Two hundred eighty-five years later, we have The Lover’s Instructor, or the Whole Art of Courtship (1812). This brief work begins with “Instructions in the choice of an husband” and the opening command is “Before marriage you cannot be too cautious and quick-sighted; nor afterwards too blind to your husband’s failings and imperfections, if he has any.” The next section, on choosing a wife, begins with a paragraph on calculating the likely benefits to the man of business from being linked with the prospective lady’s family and building connections within their alliances.
Most of the book is made up of sample letters; a few descriptions will hint at the breadth of topics covered: An assurance of love. From a Young Person in business to a Gentleman, desiring leave to wait on his Daughter. From a Daughter to a Mother on the same occasion. From a Young Lady to a Gentleman that courted her, whom she could not like, but was forced by her parents to receive his Visits and think of none else for her Husband (“I was obliged to an ambiguous behaviour, and durst not reveal myself further, because my mother, from a closet near the place were we sat, could both hear and see our conversation.”) From a Young Tradesman to a Lady he had seen in Public. Nancy to George – Flat Denial. William at Sea to Sally onshore.
After thirty pages of these middle class Regency concerns, the book suddenly plunges into a variety of methods by which lovers may communicate secretly. The most complex is a sort of finger signing to silently spell whatever one wants to communicate. An introduction to substitution ciphers and a short description of invisible inks follows.

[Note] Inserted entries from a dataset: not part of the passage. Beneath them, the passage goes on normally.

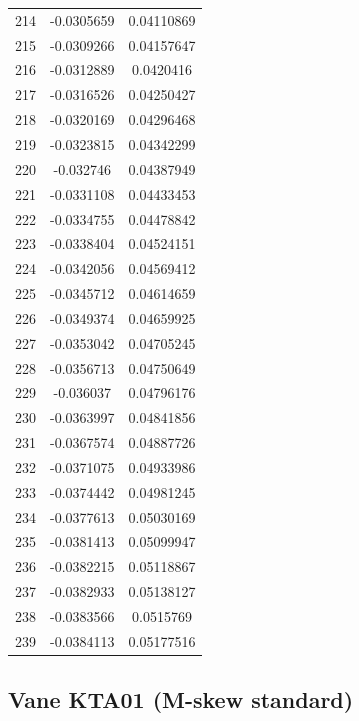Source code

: \documentclass[a4paper, 11pt, oneside]{report}
\begin{document}
{\begin{longtable}{|c|c|c|}
214 & -0.0305659 & 0.04110869 \\
215 & -0.0309266 & 0.04157647 \\
216 & -0.0312889 & 0.0420416  \\
217 & -0.0316526 & 0.04250427 \\
218 & -0.0320169 & 0.04296468 \\
219 & -0.0323815 & 0.04342299 \\
220 & -0.032746  & 0.04387949 \\
221 & -0.0331108 & 0.04433453 \\
222 & -0.0334755 & 0.04478842 \\
223 & -0.0338404 & 0.04524151 \\
224 & -0.0342056 & 0.04569412 \\
225 & -0.0345712 & 0.04614659 \\
226 & -0.0349374 & 0.04659925 \\
227 & -0.0353042 & 0.04705245 \\
228 & -0.0356713 & 0.04750649 \\
229 & -0.036037  & 0.04796176 \\
230 & -0.0363997 & 0.04841856 \\
231 & -0.0367574 & 0.04887726 \\
232 & -0.0371075 & 0.04933986 \\
233 & -0.0374442 & 0.04981245 \\
234 & -0.0377613 & 0.05030169 \\
235 & -0.0381413 & 0.05099947 \\
236 & -0.0382215 & 0.05118867 \\
237 & -0.0382933 & 0.05138127 \\
238 & -0.0383566 & 0.0515769  \\
239 & -0.0384113 & 0.05177516 \\
\hline
\end{longtable}
\unskip
\unpenalty
\unpenalty}

\begin{multicols}{2}
\unvbox\ltmcbox
\end{multicols}

\subsection{Vane KTA01 (M-skew standard)}
\end{document}
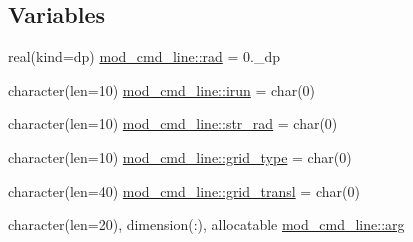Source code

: \subsection*{Variables}
\begin{DoxyCompactItemize}
\item 
real(kind=dp) \hyperlink{namespacemod__cmd__line_a726e623fa552ec6109d7f0e78545afe9}{mod\+\_\+cmd\+\_\+line\+::rad} = 0.\+\_\+dp
\item 
character(len=10) \hyperlink{namespacemod__cmd__line_aae2bce3e1e50220133e7bd310a051881}{mod\+\_\+cmd\+\_\+line\+::irun} = char(0)
\item 
character(len=10) \hyperlink{namespacemod__cmd__line_aa7def1b6cf5f62c8473902ef9fc7f307}{mod\+\_\+cmd\+\_\+line\+::str\+\_\+rad} = char(0)
\item 
character(len=10) \hyperlink{namespacemod__cmd__line_ad92694e0caab203d3bc911dabb059271}{mod\+\_\+cmd\+\_\+line\+::grid\+\_\+type} = char(0)
\item 
character(len=40) \hyperlink{namespacemod__cmd__line_aa1ebd20914c6804b19cef6f2f1f5b8b9}{mod\+\_\+cmd\+\_\+line\+::grid\+\_\+transl} = char(0)
\item 
character(len=20), dimension(\+:), allocatable \hyperlink{namespacemod__cmd__line_a39002195e12526c3d97ff7ee81f9c00c}{mod\+\_\+cmd\+\_\+line\+::arg}
\end{DoxyCompactItemize}
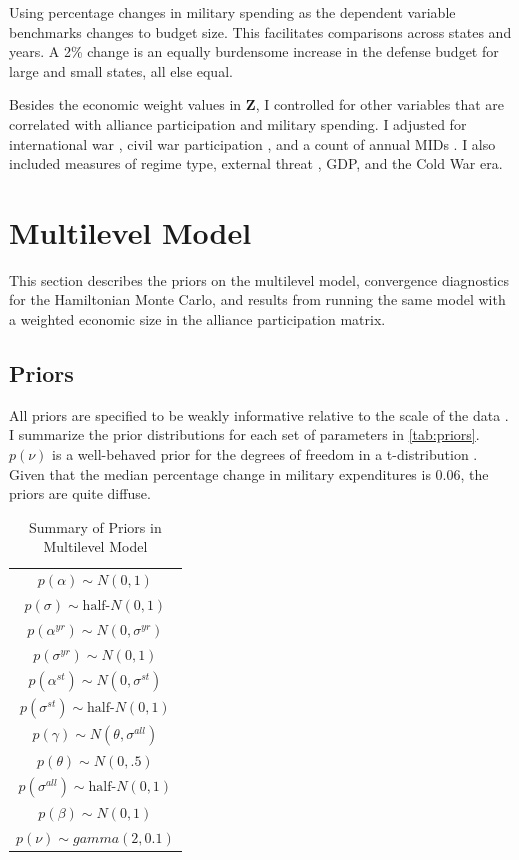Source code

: \documentclass[12pt]{article}
\begin{document}
Using percentage changes in military spending as the dependent variable benchmarks changes to budget size. 
This facilitates comparisons across states and years. 
A 2\% change is an equally burdensome increase in the defense budget for large and small states, all else equal. 


Besides the economic weight values in \textbf{Z}, I controlled for other variables that are correlated with alliance participation and military spending. 
I adjusted for international war \citep{Reiteretal2016}, civil war participation \citep{SarkeesWayman2010}, and a count of annual MIDs \citep{Gibleretal2016}. 
I also included measures of regime type, external threat \citep{LeedsSavun2007}, GDP, and the Cold War era. 

 


\section{Multilevel Model}

This section describes the priors on the multilevel model, convergence diagnostics for the Hamiltonian Monte Carlo, and results from running the same model with a weighted economic size in the alliance participation matrix. 


\subsection{Priors} 

All priors are specified to be weakly informative relative to the scale of the data \citep{Gelmanetal2017}. 
I summarize the prior distributions for each set of parameters in \autoref{tab:priors}. 
$p(\nu)$ is a well-behaved prior for the degrees of freedom in a t-distribution \citep{JuarezSteele2010}. 
Given that the median percentage change in military expenditures is 0.06, the priors are quite diffuse. 


\begin{table} %
\begin{center}
\begin{tabular}{c} 
$ p(\alpha) \sim N(0, 1)$  \\
$ p(\sigma) \sim \mbox{half-}N(0, 1) $ \\
$ p(\alpha^{yr}) \sim N(0, \sigma^{yr}) $ \\ 
$ p(\sigma^{yr}) \sim N(0, 1) $ \\
$ p(\alpha^{st}) \sim N(0, \sigma^{st}) $ \\ 
$ p(\sigma^{st}) \sim \mbox{half-}N(0, 1) $ \\ 
$ p(\gamma) \sim N(\theta, \sigma^{all}) $ \\ 
$ p(\theta) \sim N(0, .5) $ \\
$ p(\sigma^{all}) \sim \mbox{half-}N(0, 1) $ \\
$ p(\beta) \sim N(0, 1) $ \\
$ p(\nu) \sim gamma(2, 0.1)$ 
\end{tabular} 
\caption{Summary of Priors in Multilevel Model} 
\label{tab:priors}
\end{center} 
\end{table} 
\end{document}
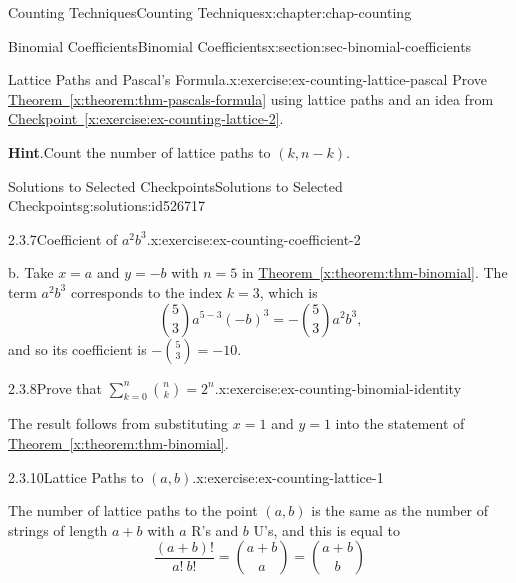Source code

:\documentclass[oneside,10pt,]{book}
\newcommand{\blocktitlefont}{\relax}
\newcommand{\xreffont}{\relax}
\numberwithin{equation}{section}
\begin{document}
\begin{chapterptx}{Counting Techniques}{}{Counting Techniques}{}{}{x:chapter:chap-counting}
\begin{sectionptx}{Binomial Coefficients}{}{Binomial Coefficients}{}{}{x:section:sec-binomial-coefficients}
\begin{inlineexercise}{Lattice Paths and Pascal's Formula.}{x:exercise:ex-counting-lattice-pascal}
Prove \hyperref[x:theorem:thm-pascals-formula]{Theorem~{\xreffont\ref{x:theorem:thm-pascals-formula}}} using lattice paths and an idea from \hyperref[x:exercise:ex-counting-lattice-2]{Checkpoint~{\xreffont\ref{x:exercise:ex-counting-lattice-2}}}.%
\par\smallskip%
\noindent\textbf{\blocktitlefont Hint}.\hypertarget{g:hint:id526685}{}\quad{}Count the number of lattice paths to \((k,n-k)\).%
\end{inlineexercise}%
%
%
\typeout{************************************************}
\typeout{************************************************}
%
\begin{solutions-subsection-numberless}{Solutions to Selected Checkpoints}{}{Solutions to Selected Checkpoints}{}{}{g:solutions:id526717}
\begin{inlinesolution}{2.3.7}{Coefficient of \(a^2b^3\).}{x:exercise:ex-counting-coefficient-2}%
\par\smallskip%
\noindent\hypertarget{g:solution:id526403-main}{}b. Take \(x = a\) and \(y = -b\) with \(n = 5\) in \hyperref[x:theorem:thm-binomial]{Theorem~{\xreffont\ref{x:theorem:thm-binomial}}}. The term \(a^2b^3\) corresponds to the index \(k = 3\), which is%
\begin{equation*}
\binom{5}{3}a^{5-3}(-b)^3 = -\binom{5}{3}a^2b^3\text{,}
\end{equation*}
and so its coefficient is \(-\displaystyle\binom{5}{3} = -10\).%
\end{inlinesolution}%
\begin{inlinesolution}{2.3.8}{Prove that \(\displaystyle\sum_{k=0}^n \binom{n}{k} = 2^n\).}{x:exercise:ex-counting-binomial-identity}%
\par\smallskip%
\noindent\hypertarget{g:solution:id526488-main}{}The result follows from substituting \(x = 1\) and \(y = 1\) into the statement of \hyperref[x:theorem:thm-binomial]{Theorem~{\xreffont\ref{x:theorem:thm-binomial}}}.%
\end{inlinesolution}%
\begin{inlinesolution}{2.3.10}{Lattice Paths to \((a,b)\).}{x:exercise:ex-counting-lattice-1}%
\par\smallskip%
\noindent\hypertarget{g:solution:id526617-main}{}The number of lattice paths to the point \((a,b)\) is the same as the number of strings of length \(a+b\) with \(a\) R's and \(b\) U's, and this is equal to%
\begin{equation*}
\dfrac{(a+b)!}{a! \ b!} = \binom{a+b}{a} = \binom{a+b}{b}

\end{equation*}
\end{inlinesolution}
\end{solutions-subsection-numberless}
\end{sectionptx}
\end{chapterptx}
\end{document}
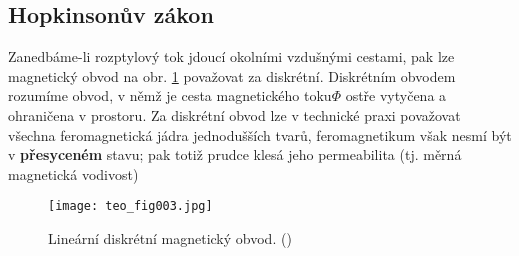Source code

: {    \subsection{Hopkinsonův zákon}
      Zanedbáme-li rozptylový tok jdoucí okolními vzdušnými ces\-tami, pak lze magnetický obvod na 
      obr. \ref{teo:fig003} považovat za diskrétní. Diskrétním obvodem rozumíme obvod, v němž je 
      cesta magnetického toku\(\Phi\) ostře vytyčena a ohraničena v prostoru. Za diskrétní obvod 
      lze v technické praxi považovat všechna feromagnetická jádra jednodušších tvarů, 
      feromagnetikum však nesmí být v \textbf{přesyceném} stavu; pak totiž prudce klesá jeho 
      permeabilita (tj. měrná magnetická vodivost)
      
      \begin{figure}[ht!]  %
        \centering
        \texttt{[image: teo\_fig003.jpg]}
        \caption{Lineární diskrétní magnetický obvod.
                (\cite[s.~151]{Patocka4})}
        \label{teo:fig003}
      \end{figure}
      
}
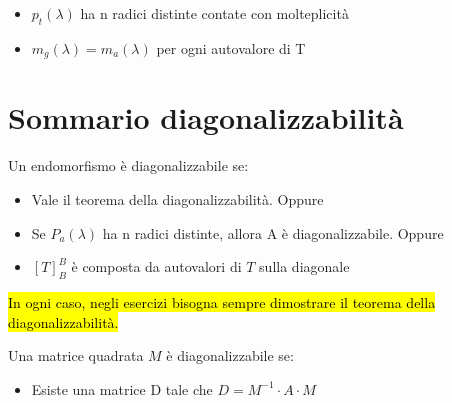 \documentclass[a4paper, 10pt]{article}
\begin{document}
\begin{itemize}
	\item $p_t(\lambda)$ ha n radici distinte contate con molteplicità
	\item $m_g(\lambda) = m_a(\lambda)$ per ogni autovalore di T
\end{itemize}

\section{Sommario diagonalizzabilità}

Un endomorfismo è diagonalizzabile se:

\begin{itemize}
	\item Vale il teorema della diagonalizzabilità. Oppure
	\item Se $P_a(\lambda)$ ha n radici distinte, allora A è diagonalizzabile. Oppure
	\item $[T]^B_B$ è composta da autovalori di $T$ sulla diagonale  
\end{itemize}

\hl{In ogni caso, negli esercizi bisogna sempre dimostrare il teorema della diagonalizzabilità.}

Una matrice quadrata $M$ è diagonalizzabile se:

\begin{itemize}
	\item Esiste una matrice D tale che $D=M^{-1} \cdot A \cdot M$
\end{itemize}
\end{document}
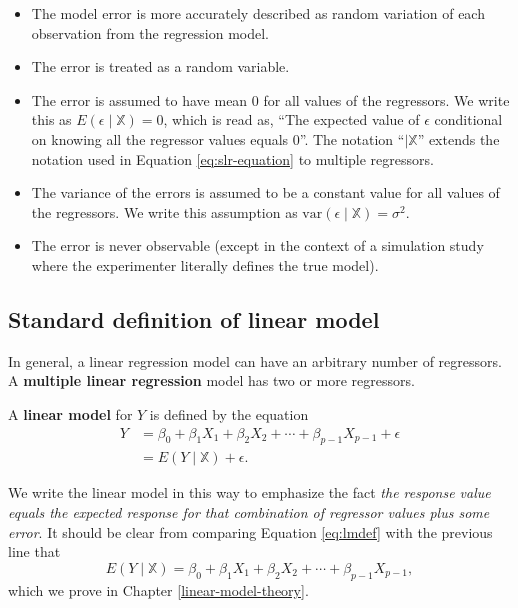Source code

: \documentclass[
]{book}
\providecommand{\tightlist}{%
  \setlength{\itemsep}{0pt}\setlength{\parskip}{0pt}}
\theoremstyle{definition}
\theoremstyle{definition}
\theoremstyle{definition}
\theoremstyle{definition}
\theoremstyle{remark}
\begin{document}
\begin{itemize}
  \begin{itemize}
  \tightlist
  \item
    The model error is more accurately described as random variation of each observation from the regression model.
  \item
    The error is treated as a random variable.
  \item
    The error is assumed to have mean 0 for all values of the regressors. We write this as \(E(\epsilon \mid \mathbb{X}) = 0\), which is read as, ``The expected value of \(\epsilon\) conditional on knowing all the regressor values equals 0''. The notation ``\(\mid \mathbb{X}\)'' extends the notation used in Equation \eqref{eq:slr-equation} to multiple regressors.
  \item
    The variance of the errors is assumed to be a constant value for all values of the regressors. We write this assumption as \(\mathrm{var}(\epsilon \mid \mathbb{X})=\sigma^2\).
  \item
    The error is never observable (except in the context of a simulation study where the experimenter literally defines the true model).
  \end{itemize}
\end{itemize}

\hypertarget{standard-definition-of-linear-model}{%
\subsection{Standard definition of linear model}\label{standard-definition-of-linear-model}}

In general, a linear regression model can have an arbitrary number of regressors. A \textbf{multiple linear regression} model has two or more regressors.

A \textbf{linear model} for \(Y\) is defined by the equation
\[
\begin{aligned}
Y &= \beta_0 + \beta_1 X_1 + \beta_2 X_2 + \cdots + \beta_{p-1}
X_{p-1} + \epsilon \\
&= E(Y \mid \mathbb{X}) + \epsilon.
\end{aligned}
\label{eq:lmdef}
\]

We write the linear model in this way to emphasize the fact \emph{the response value equals the expected response for that combination of regressor values plus some error}. It should be clear from comparing Equation \eqref{eq:lmdef} with the previous line that
\[
E(Y \mid \mathbb{X}) = \beta_0 + \beta_1 X_1 + \beta_2 X_2 + \cdots + \beta_{p-1} X_{p-1},
\]
which we prove in Chapter \ref{linear-model-theory}.
\end{document}
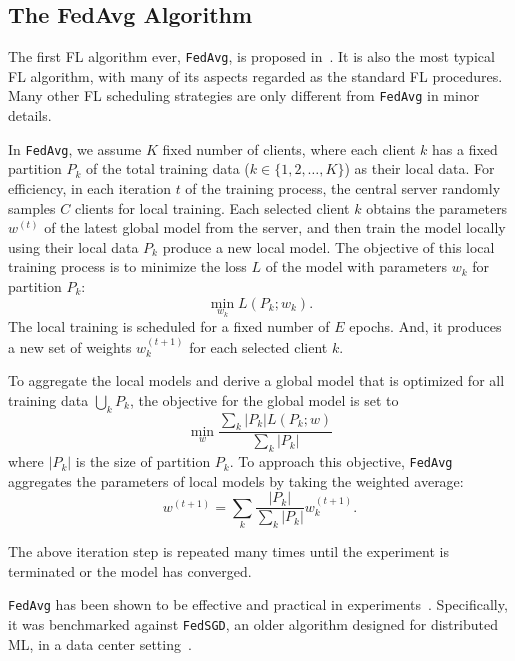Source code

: \documentclass[conference]{IEEEtran}
\begin{document}
\subsection{The FedAvg Algorithm}

The first FL algorithm ever, \verb|FedAvg|,
is proposed in~\cite{mcmahan2017communication}.
It is also the most typical FL algorithm,
with many of its aspects regarded as the standard FL procedures.
Many other FL scheduling strategies are only different from \verb|FedAvg| in
minor details.

In \verb|FedAvg|,
we assume $K$ fixed number of clients,
where each client $k$ has a fixed partition $P_k$ of
the total training data ($k \in \{1, 2, \dots, K\}$) as their local data.
For efficiency,
in each iteration $t$ of the training process,
the central server randomly samples $C$ clients for local training.
Each selected client $k$ obtains the parameters $w^{(t)}$ of
the latest global model from the server,
and then train the model locally using their local data $P_k$
produce a new local model.
The objective of this local training process is to minimize the loss $L$ of
the model with parameters $w_k$ for partition $P_k$:
\begin{equation}
    \min_{w_k} L(P_k;w_k).
\end{equation}
The local training is scheduled for a fixed number of $E$ epochs.
And, it produces a new set of weights $w_k^{(t+1)}$ for
each selected client $k$.

To aggregate the local models and derive a global model that
is optimized for all training data $\bigcup_k P_k$,
the objective for the global model is set to
\begin{equation}
    \min_{w} \frac{\sum_k |P_k|L(P_k;w)}{\sum_k |P_k|}
\end{equation}
where $|P_k|$ is the size of partition $P_k$.
To approach this objective,
\verb|FedAvg| aggregates the parameters of local models by
taking the weighted average:
\begin{equation}
    w^{(t+1)}=\sum_k \frac{|P_k|}{\sum_k |P_k|}w_k^{(t+1)}.
\end{equation}

The above iteration step is repeated many times until
the experiment is terminated or
the model has converged.

\verb|FedAvg| has been shown to be effective and practical
in experiments~\cite{mcmahan2017communication}.
Specifically, it was benchmarked against \verb|FedSGD|\cite{chen2016revisiting},
an older algorithm designed for distributed ML,
in a data center setting~\cite{bonawitz2019towards}.
\end{document}
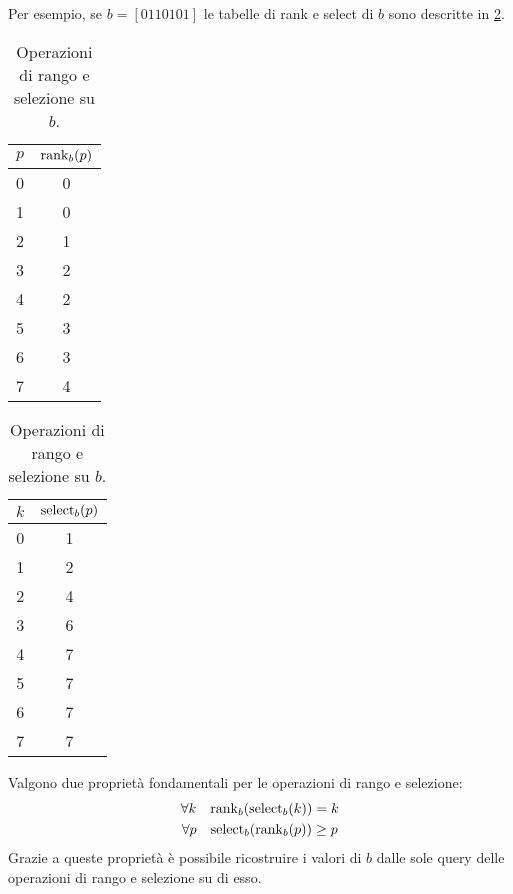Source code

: Per esempio, se $b = [0 1 1 0 1 0 1]$ le tabelle di rank e select di $b$ sono descritte in \cref{table:rank_sel}.
\begin{table}[ht]
	\centering
	\begin{subtable}{0.45\textwidth}
		\centering
		\begin{tabular}{c|c}
			$p$ & $\rank_b(p)$ \\ \hline
			0   & 0            \\
			1   & 0            \\
			2   & 1            \\
			3   & 2            \\
			4   & 2            \\
			5   & 3            \\
			6   & 3            \\
			7   & 4
		\end{tabular}
		\caption{$\rank_b(p)$}
	\end{subtable}
	\begin{subtable}{0.45\textwidth}
		\centering
		\begin{tabular}{c|c}
			$k$ & $\select_b(p)$ \\ \hline
			0   & 1              \\
			1   & 2              \\
			2   & 4              \\
			3   & 6              \\
			4   & 7              \\
			5   & 7              \\
			6   & 7              \\
			7   & 7              \\
		\end{tabular}
		\caption{$\select_b(p)$}
	\end{subtable}
	\caption{Operazioni di rango e selezione su $b$.}
	\label{table:rank_sel}
\end{table}

Valgono due proprietà fondamentali per le operazioni di rango e selezione:
\begin{gather*}
	\forall k\quad \mathrm{rank}_b(\mathrm{select}_b(k)) = k \\
	\forall p\quad \mathrm{select}_b(\mathrm{rank}_b(p)) \geq p
\end{gather*}
Grazie a queste proprietà è possibile ricostruire i valori di $b$ dalle sole query delle operazioni di rango e selezione su di esso.



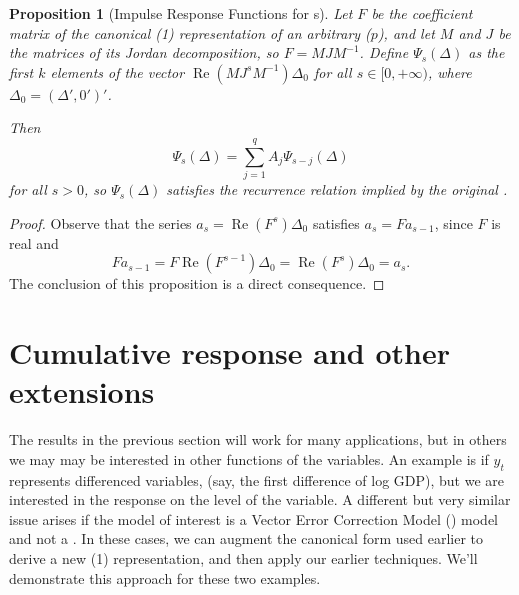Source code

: \documentclass[12pt,fleqn]{article}
\renewcommand{\Re}{\operatorname{Re}}
\newcommand{\VECM}{\allcaps{VECM}}
\newtheorem{prop}{Proposition}
\begin{document}
\begin{prop}[Impulse Response Functions for \VAR s]\label{prop1}
  Let $F$ be the coefficient matrix of the canonical \VAR(1)
  representation of an arbitrary \VAR($p$), and let $M$ and $J$ be the
  matrices of its Jordan decomposition, so $F = M J
  M^{-1}$. Define $\Psi_s(\Delta)$ as the first $k$ elements of the
  vector $\Re(M J^s M^{-1}) \Delta_0$ for all $s \in [0,+\infty)$, where
  $\Delta_0 = (\Delta', 0')'$.

  Then
  \begin{equation*}
    \Psi_s(\Delta) = \sum_{j=1}^q A_j \Psi_{s-j}(\Delta)
  \end{equation*}
  for all $s > 0$, so $\Psi_s(\Delta)$ satisfies the recurrence
  relation implied by the original \VAR.
\end{prop}
\begin{proof}
  Observe that the series $a_s = \Re(F^s) \Delta_0$ satisfies
  $a_s = F a_{s-1}$, since $F$ is real and
  \[
    F a_{s-1} = F \Re(F^{s-1}) \Delta_0
    = \Re(F^s) \Delta_0
    = a_s.
  \]
  The conclusion of this proposition is a direct consequence.
\end{proof}

\section[Extensions]{Cumulative response and other extensions}
\label{extensions}

The results in the previous section will work for many applications,
but in others we may may be interested in other functions of the
variables. An example is if $y_t$ represents differenced variables,
(say, the first difference of log GDP), but we are interested in the
response on the level of the variable. A different but very similar
issue arises if the model of interest is a Vector Error Correction
Model (\VECM) model and not a \VAR. In these cases, we can augment the
canonical form used earlier to derive a new \VAR(1) representation,
and then apply our earlier techniques. We'll demonstrate this approach
for these two examples.
\end{document}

The last two pages are devoted to rules “to be observed by the Ladies, for promoting Matrimonial Happiness,” emphasizing obedience, good nature, and sincere and constant attempts at improving one’s future conduct.
You can read our copy of The Lover’s Instructor on the Internet Archive at https://archive.org/details/lovers-instructor-kendrew-1812.
North’s Book of Love Letters was published in 1867 and reflects the growing genre of self-help or autodidactic books. The publisher advertises other “Good Books” offering instruction in ballroom dance, horse taming, shorthand writing, household “receipts,” etiquette, card tricks, billiards, self-defense, and playing the banjo.
The volume on love letters Includes 140 specimen letters “suitable for lovers of any age and condition… the whole forming a convenient hand-book of valuable information for the use of those who need friendly guidance and advice in matters of love, courtship and marriage.” After introductory chapters on confidentiality, mutual respect (“one of the most graceful accompaniments of courtship”), the responsibilities of marriage, the approval of parents (“where practicable, it should always be sought”), and secret marriages (“as a rule.. very objectionable”), we come to the letters.
With more than a hundred pages to fill, these include a wide variety of circumstances, letters and their answers, paired positive and negative responses depending on the feelings of one of the partners, and editorial commentary. The writers include a young gentleman, a middle-aged gentleman (to a lady the same), a soldier ordered to active service, a rejected suitor, a lover who will not take “no”, etc. There are letters to a desired lady with whom the gentleman has religious differences, from gentlemen introduced at a ball, and to ladies with whom one became acquainted during a journey. Most of the correspondence originates with men, but some in initiated by women (“A Lady to Her Inconstant Lover”, etc.)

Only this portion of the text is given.